◆ EXERCISE INSTRUCTIONS
Below are some records; quote exactly the lines from the one that contains "province, Ramadi, Iraq_" through the one that contains "##### European Union", inclusive, and no others.

◆ THE DATA
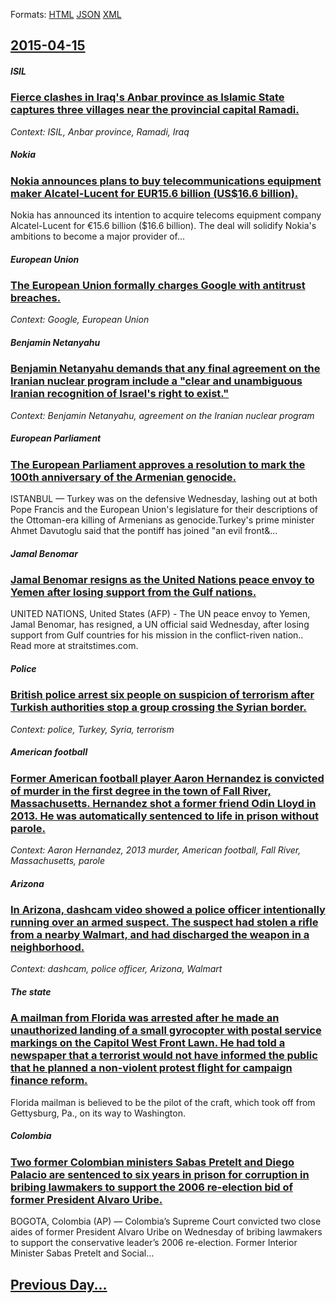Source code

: 
Formats: [HTML](2015/04/15/index.html)  [JSON](2015/04/15/index.json)  [XML](2015/04/15/index.xml)  

## [2015-04-15](/news/2015/04/15/index.md)

##### ISIL
### [Fierce clashes in Iraq's Anbar province as Islamic State captures three villages near the provincial capital Ramadi. ](/news/2015/04/15/fierce-clashes-in-iraq-s-anbar-province-as-islamic-state-captures-three-villages-near-the-provincial-capital-ramadi.md)
_Context: ISIL, Anbar province, Ramadi, Iraq_

##### Nokia
### [Nokia announces plans to buy telecommunications equipment maker Alcatel-Lucent for EUR15.6 billion (US$16.6 billion). ](/news/2015/04/15/nokia-announces-plans-to-buy-telecommunications-equipment-maker-alcatel-lucent-for-a-15-6-billion-us-16-6-billion.md)
Nokia has announced its intention to acquire telecoms equipment company Alcatel-Lucent for €15.6 billion ($16.6 billion). The deal will solidify Nokia&#39;s ambitions to become a major provider of...

##### European Union
### [The European Union formally charges Google with antitrust breaches. ](/news/2015/04/15/the-european-union-formally-charges-google-with-antitrust-breaches.md)
_Context: Google, European Union_

##### Benjamin Netanyahu
### [Benjamin Netanyahu demands that any final agreement on the Iranian nuclear program include a "clear and unambiguous Iranian recognition of Israel's right to exist." ](/news/2015/04/15/benjamin-netanyahu-demands-that-any-final-agreement-on-the-iranian-nuclear-program-include-a-clear-and-unambiguous-iranian-recognition-of-i.md)
_Context: Benjamin Netanyahu, agreement on the Iranian nuclear program_

##### European Parliament
### [The European Parliament approves a resolution to mark the 100th anniversary of the Armenian genocide. ](/news/2015/04/15/the-european-parliament-approves-a-resolution-to-mark-the-100th-anniversary-of-the-armenian-genocide.md)
ISTANBUL — Turkey was on the defensive Wednesday, lashing out at both Pope Francis and the European Union&#039;s legislature for their descriptions of the Ottoman-era killing of Armenians as genocide.Turkey&#039;s prime minister Ahmet Davutoglu said that the pontiff has joined &quot;an evil front&...

##### Jamal Benomar
### [Jamal Benomar resigns as the United Nations peace envoy to Yemen after losing support from the Gulf nations. ](/news/2015/04/15/jamal-benomar-resigns-as-the-united-nations-peace-envoy-to-yemen-after-losing-support-from-the-gulf-nations.md)
UNITED NATIONS, United States (AFP) - The UN peace envoy to Yemen, Jamal Benomar, has resigned, a UN official said Wednesday, after losing support from Gulf countries for his mission in the conflict-riven nation.. Read more at straitstimes.com.

##### Police
### [British police arrest six people on suspicion of terrorism after Turkish authorities stop a group crossing the Syrian border. ](/news/2015/04/15/british-police-arrest-six-people-on-suspicion-of-terrorism-after-turkish-authorities-stop-a-group-crossing-the-syrian-border.md)
_Context: police, Turkey, Syria, terrorism_

##### American football
### [Former American football player Aaron Hernandez is convicted of murder in the first degree in the town of Fall River, Massachusetts. Hernandez shot a former friend Odin Lloyd in 2013. He was automatically sentenced to life in prison without parole. ](/news/2015/04/15/former-american-football-player-aaron-hernandez-is-convicted-of-murder-in-the-first-degree-in-the-town-of-fall-river-massachusetts-hernand.md)
_Context: Aaron Hernandez, 2013 murder, American football, Fall River, Massachusetts, parole_

##### Arizona
### [In Arizona, dashcam video showed a police officer intentionally running over an armed suspect. The suspect had stolen a rifle from a nearby Walmart, and had discharged the weapon in a neighborhood. ](/news/2015/04/15/in-arizona-dashcam-video-showed-a-police-officer-intentionally-running-over-an-armed-suspect-the-suspect-had-stolen-a-rifle-from-a-nearby.md)
_Context: dashcam, police officer, Arizona, Walmart_

##### The state
### [A mailman from Florida was arrested after he made an unauthorized landing of a small gyrocopter with postal service markings on the Capitol West Front Lawn. He had told a newspaper that a terrorist would not have informed the public that he planned a non-violent protest flight for campaign finance reform. ](/news/2015/04/15/a-mailman-from-florida-was-arrested-after-he-made-an-unauthorized-landing-of-a-small-gyrocopter-with-postal-service-markings-on-the-capitol.md)
Florida mailman is believed to be the pilot of the craft, which took off from Gettysburg, Pa., on its way to Washington.

##### Colombia
### [Two former Colombian ministers Sabas Pretelt and Diego Palacio are sentenced to six years in prison for corruption in bribing lawmakers to support the 2006 re-election bid of former President Alvaro Uribe. ](/news/2015/04/15/two-former-colombian-ministers-sabas-pretelt-and-diego-palacio-are-sentenced-to-six-years-in-prison-for-corruption-in-bribing-lawmakers-to-s.md)
BOGOTA, Colombia (AP) — Colombia&#8217;s Supreme Court convicted two close aides of former President Alvaro Uribe on Wednesday of bribing lawmakers to support the conservative leader&#8217;s 2006 re-election. Former Interior Minister Sabas Pretelt and Social&hellip;

## [Previous Day...](/news/2015/04/14/index.md)

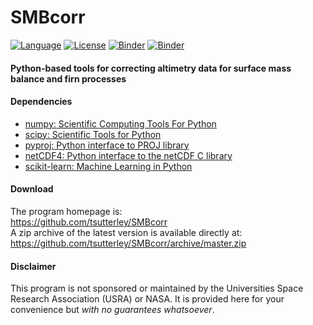 SMBcorr
=======

[![Language](https://img.shields.io/badge/python-v3.7-green.svg)](https://www.python.org/)
[![License](https://img.shields.io/badge/license-MIT-green.svg)](https://github.com/tsutterley/SMBcorr/blob/master/LICENSE)
[![Binder](https://mybinder.org/badge_logo.svg)](https://mybinder.org/v2/gh/tsutterley/SMBcorr/master)
[![Binder](https://binder.pangeo.io/badge.svg)](https://binder.pangeo.io/v2/gh/tsutterley/SMBcorr/master)

#### Python-based tools for correcting altimetry data for surface mass balance and firn processes

#### Dependencies
 - [numpy: Scientific Computing Tools For Python](https://www.numpy.org)  
 - [scipy: Scientific Tools for Python](https://www.scipy.org/)  
 - [pyproj: Python interface to PROJ library](https://pypi.org/project/pyproj/)  
 - [netCDF4: Python interface to the netCDF C library](https://unidata.github.io/netcdf4-python/)  
 - [scikit-learn: Machine Learning in Python](http://scikit-learn.org/stable/index.html)

#### Download
The program homepage is:  
https://github.com/tsutterley/SMBcorr  
A zip archive of the latest version is available directly at:  
https://github.com/tsutterley/SMBcorr/archive/master.zip  

#### Disclaimer  
This program is not sponsored or maintained by the Universities Space Research Association (USRA) or NASA.  It is provided here for your convenience but _with no guarantees whatsoever_.  
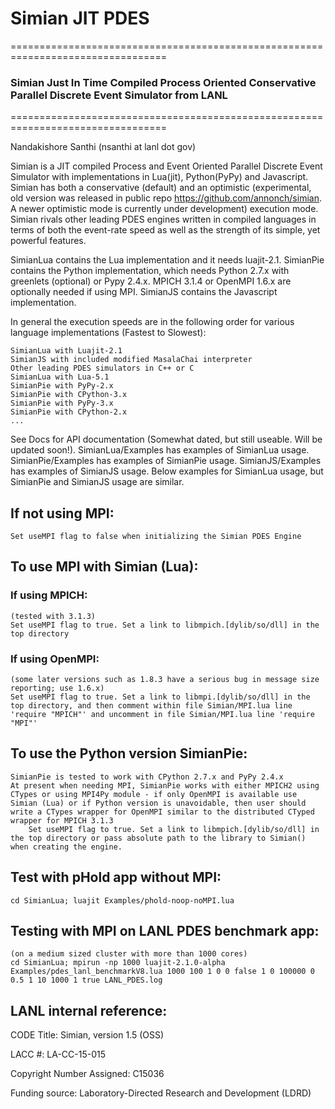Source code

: # Simian JIT PDES

=================================================================================

### Simian Just In Time Compiled Process Oriented Conservative Parallel Discrete Event Simulator from LANL
=================================================================================

Nandakishore Santhi (nsanthi at lanl dot gov)

Simian is a JIT compiled Process and Event Oriented Parallel Discrete Event Simulator with implementations in Lua(jit), Python(PyPy) and Javascript.
Simian has both a conservative (default) and an optimistic (experimental, old version was released in public repo https://github.com/annonch/simian. A newer optimistic mode is currently under development) execution mode.
Simian rivals other leading PDES engines written in compiled languages in terms of both the event-rate speed as well as the strength of its simple, yet powerful features.

SimianLua contains the Lua implementation and it needs luajit-2.1.
SimianPie contains the Python implementation, which needs Python 2.7.x with greenlets (optional) or Pypy 2.4.x. MPICH 3.1.4 or OpenMPI 1.6.x are optionally needed if using MPI.
SimianJS contains the Javascript implementation.

In general the execution speeds are in the following order for various language implementations (Fastest to Slowest):

    SimianLua with Luajit-2.1
    SimianJS with included modified MasalaChai interpreter
    Other leading PDES simulators in C++ or C
    SimianLua with Lua-5.1
    SimianPie with PyPy-2.x
    SimianPie with CPython-3.x
    SimianPie with PyPy-3.x
    SimianPie with CPython-2.x
    ...

See Docs for API documentation (Somewhat dated, but still useable. Will be updated soon!).
SimianLua/Examples has examples of SimianLua usage.
SimianPie/Examples has examples of SimianPie usage.
SimianJS/Examples has examples of SimianJS usage.
Below examples for SimianLua usage, but SimianPie and SimianJS usage are similar.

## If not using MPI:
    Set useMPI flag to false when initializing the Simian PDES Engine

## To use MPI with Simian (Lua):

### If using MPICH:
    (tested with 3.1.3)
    Set useMPI flag to true. Set a link to libmpich.[dylib/so/dll] in the top directory

### If using OpenMPI:
    (some later versions such as 1.8.3 have a serious bug in message size reporting; use 1.6.x)
    Set useMPI flag to true. Set a link to libmpi.[dylib/so/dll] in the top directory, and then comment within file Simian/MPI.lua line 'require "MPICH"' and uncomment in file Simian/MPI.lua line 'require "MPI"'

## To use the Python version SimianPie:
    SimianPie is tested to work with CPython 2.7.x and PyPy 2.4.x
    At present when needing MPI, SimianPie works with either MPICH2 using CTypes or using MPI4Py module - if only OpenMPI is available use Simian (Lua) or if Python version is unavoidable, then user should write a CTypes wrapper for OpenMPI similar to the distributed CTyped wrapper for MPICH 3.1.3
        Set useMPI flag to true. Set a link to libmpich.[dylib/so/dll] in the top directory or pass absolute path to the library to Simian() when creating the engine.

## Test with pHold app without MPI:
    cd SimianLua; luajit Examples/phold-noop-noMPI.lua

## Testing with MPI on LANL PDES benchmark app:
    (on a medium sized cluster with more than 1000 cores)
    cd SimianLua; mpirun -np 1000 luajit-2.1.0-alpha Examples/pdes_lanl_benchmarkV8.lua 1000 100 1 0 0 false 1 0 100000 0 0.5 1 10 1000 1 true LANL_PDES.log

## LANL internal reference:
CODE Title: Simian, version 1.5 (OSS)

LACC #:  LA-CC-15-015

Copyright Number Assigned: C15036

Funding source: Laboratory-Directed Research and Development (LDRD)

◆ YOUR RESPONSE
_Context: ISIL, Anbar province, Ramadi, Iraq_

##### Nokia
### [Nokia announces plans to buy telecommunications equipment maker Alcatel-Lucent for EUR15.6 billion (US$16.6 billion). ](/news/2015/04/15/nokia-announces-plans-to-buy-telecommunications-equipment-maker-alcatel-lucent-for-a-15-6-billion-us-16-6-billion.md)
Nokia has announced its intention to acquire telecoms equipment company Alcatel-Lucent for €15.6 billion ($16.6 billion). The deal will solidify Nokia&#39;s ambitions to become a major provider of...

##### European Union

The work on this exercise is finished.